Look below for the line that contains "and straight th’", then copy it and each following line exactly, through and including the line that contains "Inspire thy mind".

» Data
---------------

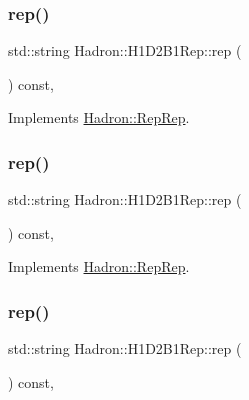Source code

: \subsubsection{\texorpdfstring{rep()}{rep()}\hspace{0.1cm}{\footnotesize\ttfamily [2/5]}}
{\footnotesize\ttfamily std\+::string Hadron\+::\+H1\+D2\+B1\+Rep\+::rep (\begin{DoxyParamCaption}{ }\end{DoxyParamCaption}) const\hspace{0.3cm}{\ttfamily [inline]}, {\ttfamily [virtual]}}



Implements \mbox{\hyperlink{structHadron_1_1RepRep_ab3213025f6de249f7095892109575fde}{Hadron\+::\+Rep\+Rep}}.

\mbox{\label{structHadron_1_1H1D2B1Rep_a4728e19334216fe0a85733f3356d8716}} 
\subsubsection{\texorpdfstring{rep()}{rep()}\hspace{0.1cm}{\footnotesize\ttfamily [3/5]}}
{\footnotesize\ttfamily std\+::string Hadron\+::\+H1\+D2\+B1\+Rep\+::rep (\begin{DoxyParamCaption}{ }\end{DoxyParamCaption}) const\hspace{0.3cm}{\ttfamily [inline]}, {\ttfamily [virtual]}}



Implements \mbox{\hyperlink{structHadron_1_1RepRep_ab3213025f6de249f7095892109575fde}{Hadron\+::\+Rep\+Rep}}.

\mbox{\label{structHadron_1_1H1D2B1Rep_a4728e19334216fe0a85733f3356d8716}} 
\subsubsection{\texorpdfstring{rep()}{rep()}\hspace{0.1cm}{\footnotesize\ttfamily [4/5]}}
{\footnotesize\ttfamily std\+::string Hadron\+::\+H1\+D2\+B1\+Rep\+::rep (\begin{DoxyParamCaption}{ }\end{DoxyParamCaption}) const\hspace{0.3cm}{\ttfamily [inline]}, {\ttfamily [virtual]}}



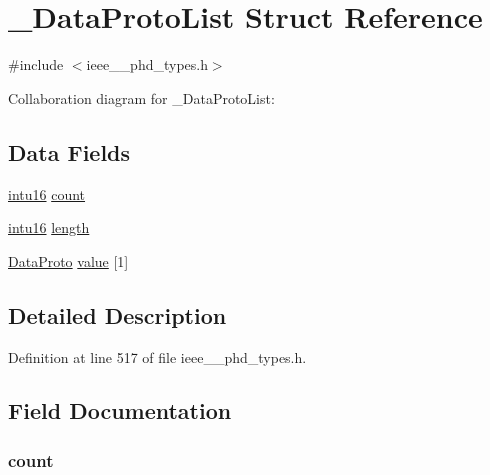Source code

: \hypertarget{struct___data_proto_list}{}\section{\+\_\+\+Data\+Proto\+List Struct Reference}
\label{struct___data_proto_list}


{\ttfamily \#include $<$ieee\+\_\+\_\+phd\+\_\+types.\+h$>$}



Collaboration diagram for \+\_\+\+Data\+Proto\+List\+:
\subsection*{Data Fields}
\begin{DoxyCompactItemize}
\item 
\hyperlink{ieee__11073__phd__types_8h_a3561595d2aa7416532e1c9910abd076d}{intu16} \hyperlink{struct___data_proto_list_abf6db060ae8e224764b0f867fb135ecd}{count}
\item 
\hyperlink{ieee__11073__phd__types_8h_a3561595d2aa7416532e1c9910abd076d}{intu16} \hyperlink{struct___data_proto_list_a3743679e4ff85e3e1b3fc2e59973fbb3}{length}
\item 
\hyperlink{ieee__11073__phd__types_8h_a53b4378eb73bafac24f4b68bf1ca1b7e}{Data\+Proto} \hyperlink{struct___data_proto_list_a137c5e2482cc858ede4329b876618963}{value} \mbox{[}1\mbox{]}
\end{DoxyCompactItemize}


\subsection{Detailed Description}


Definition at line 517 of file ieee\+\_\+\_\+phd\+\_\+types.\+h.



\subsection{Field Documentation}
\hypertarget{struct___data_proto_list_abf6db060ae8e224764b0f867fb135ecd}{}
\subsubsection[{count}]{ count}\label{struct___data_proto_list_abf6db060ae8e224764b0f867fb135ecd}



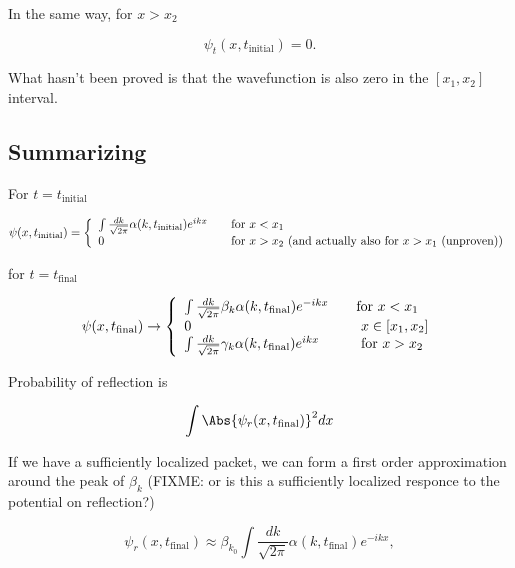 In the same way, for $x > x_2$

\begin{equation}\label{eqn:qmTwoL22:330}
\psi_t(x, t_{\text{initial}}) = 0.
\end{equation}

What hasn't been proved is that the wavefunction is also zero in the $[x_1, x_2]$ interval.

\subsection{Summarizing}

For $t = t_{\text{initial}}$

\begin{equation}\label{eqn:qmTwoL22:350}
\psi(x, t_{\text{initial}})
=
\left\{
\begin{array}{l l}
\int \frac{dk}{\sqrt{2 \pi}} \alpha(k, t_{\text{initial}}) e^{i k x} &\quad \mbox{for $x < x_1$} \\
0 & \quad \mbox{for $x > x_2$ (and actually also for $x > x_1$ (unproven))}
\end{array}
\right.
\end{equation}

for $t = t_{\text{final}}$

\begin{equation}\label{eqn:qmTwoL22:370}
\psi(x, t_{\text{final}})
\rightarrow
\left\{
\begin{array}{l l}
\int \frac{dk}{\sqrt{2 \pi}} \beta_k \alpha(k, t_{\text{final}}) e^{-i k x} &\quad \mbox{for $x < x_1$} \\
0 & \quad \mbox{ $x \in [x_1, x_2]$} \\
\int \frac{dk}{\sqrt{2 \pi}} \gamma_k \alpha(k, t_{\text{final}}) e^{i k x}
 & \quad \mbox{ for $x > x_2$ }
\end{array}
\right.
\end{equation}

Probability of reflection is

\begin{equation}\label{eqn:qmTwoL22:390}
\int \Abs{\psi_r(x, t_{\text{final}})}^2 dx
\end{equation}

If we have a sufficiently localized packet, we can form a first order approximation around the peak of $\beta_k$ (FIXME: or is this a sufficiently localized responce to the potential on reflection?)

\begin{equation}\label{eqn:qmTwoL22:410}
\psi_r(x, t_{\text{final}}) \approx \beta_{k_0}
\int \frac{dk}{\sqrt{2 \pi}} \alpha(k, t_{\text{final}}) e^{-i k x},
\end{equation}


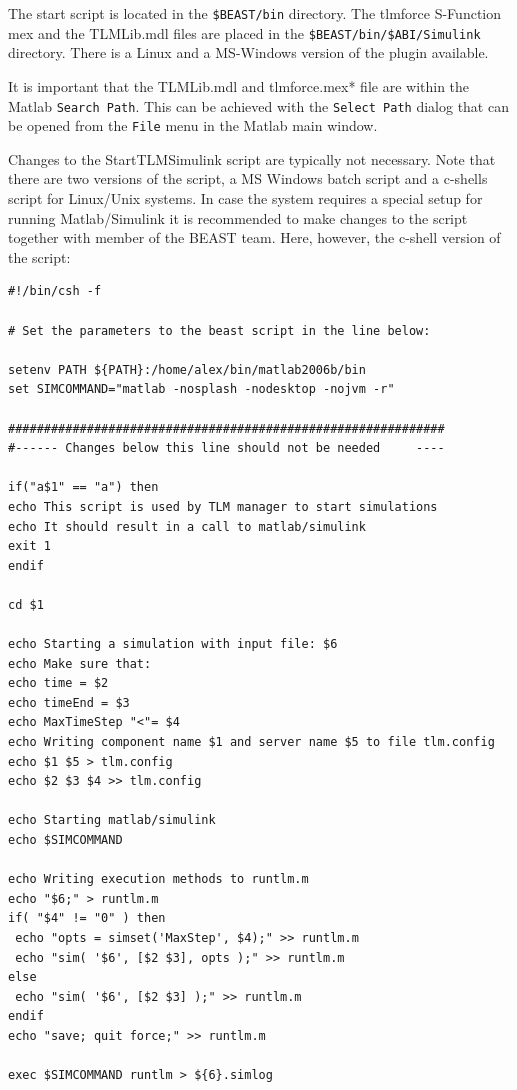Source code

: The start script is located in the {\tt \$BEAST/bin} directory. 
The tlmforce S-Function mex and the TLMLib.mdl files are placed in the {\tt \$BEAST/bin/\$ABI/Simulink} directory. 
There is a Linux and a MS-Windows version of the plugin available.

It is important that the TLMLib.mdl and tlmforce.mex* file are within the Matlab {\tt Search Path}. 
This can be achieved with the {\tt Select Path} dialog that can be opened from the {\tt File} menu in the Matlab main window.

Changes to the StartTLMSimulink script are typically not necessary. 
Note that there are two versions of the script, a MS Windows batch script and a c-shells script for Linux/Unix
systems. 
In case the system requires a special setup for running Matlab/Simulink it is recommended to make changes to the script together with member of the BEAST team. 
Here, however, the c-shell version of the script:
\begin{verbatim}
#!/bin/csh -f

# Set the parameters to the beast script in the line below:

setenv PATH ${PATH}:/home/alex/bin/matlab2006b/bin
set SIMCOMMAND="matlab -nosplash -nodesktop -nojvm -r"

#############################################################
#------ Changes below this line should not be needed     ----

if("a$1" == "a") then
echo This script is used by TLM manager to start simulations
echo It should result in a call to matlab/simulink
exit 1
endif

cd $1

echo Starting a simulation with input file: $6
echo Make sure that:
echo time = $2
echo timeEnd = $3
echo MaxTimeStep "<"= $4
echo Writing component name $1 and server name $5 to file tlm.config
echo $1 $5 > tlm.config
echo $2 $3 $4 >> tlm.config

echo Starting matlab/simulink
echo $SIMCOMMAND

echo Writing execution methods to runtlm.m
echo "$6;" > runtlm.m
if( "$4" != "0" ) then
 echo "opts = simset('MaxStep', $4);" >> runtlm.m
 echo "sim( '$6', [$2 $3], opts );" >> runtlm.m
else
 echo "sim( '$6', [$2 $3] );" >> runtlm.m
endif
echo "save; quit force;" >> runtlm.m

exec $SIMCOMMAND runtlm > ${6}.simlog
\end{verbatim}


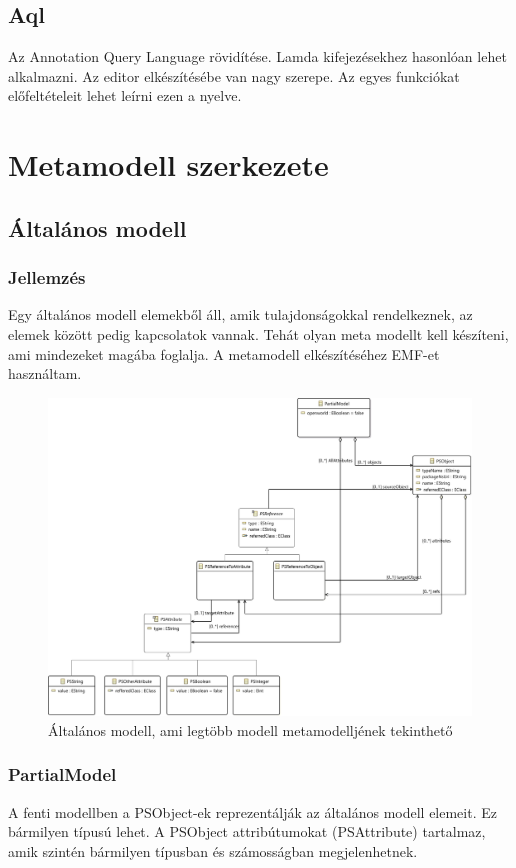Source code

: \subsection{Aql}
Az Annotation Query Language rövidítése. Lamda kifejezésekhez hasonlóan lehet alkalmazni. Az editor elkészítésébe van nagy szerepe. Az egyes funkciókat előfeltételeit lehet leírni ezen a nyelve. 

\section{Metamodell szerkezete}

\subsection{Általános modell}

\subsubsection{Jellemzés}
Egy általános modell elemekből áll, amik tulajdonságokkal rendelkeznek, az elemek között pedig kapcsolatok vannak. Tehát olyan meta modellt kell készíteni, ami mindezeket magába foglalja. A metamodell elkészítéséhez EMF-et használtam.

\begin{figure}[!ht]
	\centering
	\includegraphics[width=150mm]{figures/partialmodel01.pdf}
	\caption{Általános modell, ami legtöbb modell metamodelljének tekinthető} 
\end{figure}

\subsubsection{PartialModel}
A fenti modellben a PSObject-ek reprezentálják az általános modell elemeit. Ez bármilyen típusú lehet. A PSObject attribútumokat (PSAttribute) tartalmaz, amik szintén bármilyen típusban és számosságban megjelenhetnek. 


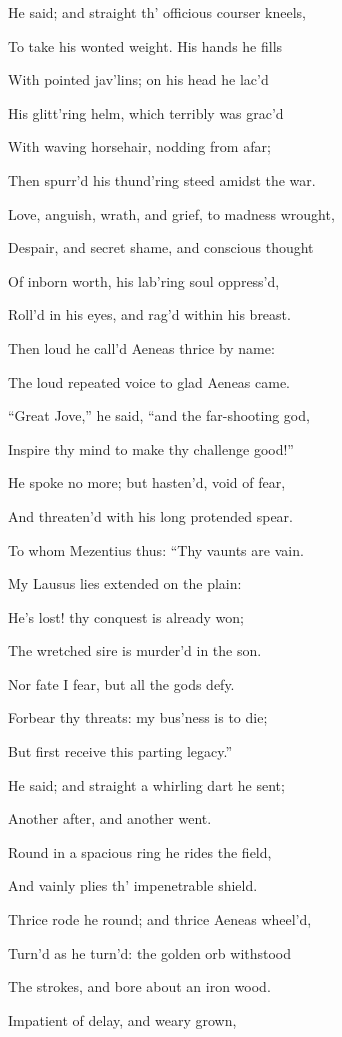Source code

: He said; and straight th’ officious courser kneels,

To take his wonted weight. His hands he fills

With pointed jav’lins; on his head he lac’d

His glitt’ring helm, which terribly was grac’d

With waving horsehair, nodding from afar;

Then spurr’d his thund’ring steed amidst the war.

Love, anguish, wrath, and grief, to madness wrought,

Despair, and secret shame, and conscious thought

Of inborn worth, his lab’ring soul oppress’d,

Roll’d in his eyes, and rag’d within his breast.

Then loud he call’d Aeneas thrice by name:

The loud repeated voice to glad Aeneas came.

“Great Jove,” he said, “and the far-shooting god,

Inspire thy mind to make thy challenge good!”

He spoke no more; but hasten’d, void of fear,

And threaten’d with his long protended spear.

To whom Mezentius thus: “Thy vaunts are vain.

My Lausus lies extended on the plain:

He’s lost! thy conquest is already won;

The wretched sire is murder’d in the son.

Nor fate I fear, but all the gods defy.

Forbear thy threats: my bus’ness is to die;

But first receive this parting legacy.”

He said; and straight a whirling dart he sent;

Another after, and another went.

Round in a spacious ring he rides the field,

And vainly plies th’ impenetrable shield.

Thrice rode he round; and thrice Aeneas wheel’d,

Turn’d as he turn’d: the golden orb withstood

The strokes, and bore about an iron wood.

Impatient of delay, and weary grown,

---------------

» Response for this exercise
: He said; and straight th’ officious courser kneels,

To take his wonted weight. His hands he fills

With pointed jav’lins; on his head he lac’d

His glitt’ring helm, which terribly was grac’d

With waving horsehair, nodding from afar;

Then spurr’d his thund’ring steed amidst the war.

Love, anguish, wrath, and grief, to madness wrought,

Despair, and secret shame, and conscious thought

Of inborn worth, his lab’ring soul oppress’d,

Roll’d in his eyes, and rag’d within his breast.

Then loud he call’d Aeneas thrice by name:

The loud repeated voice to glad Aeneas came.

“Great Jove,” he said, “and the far-shooting god,

Inspire thy mind to make thy challenge good!”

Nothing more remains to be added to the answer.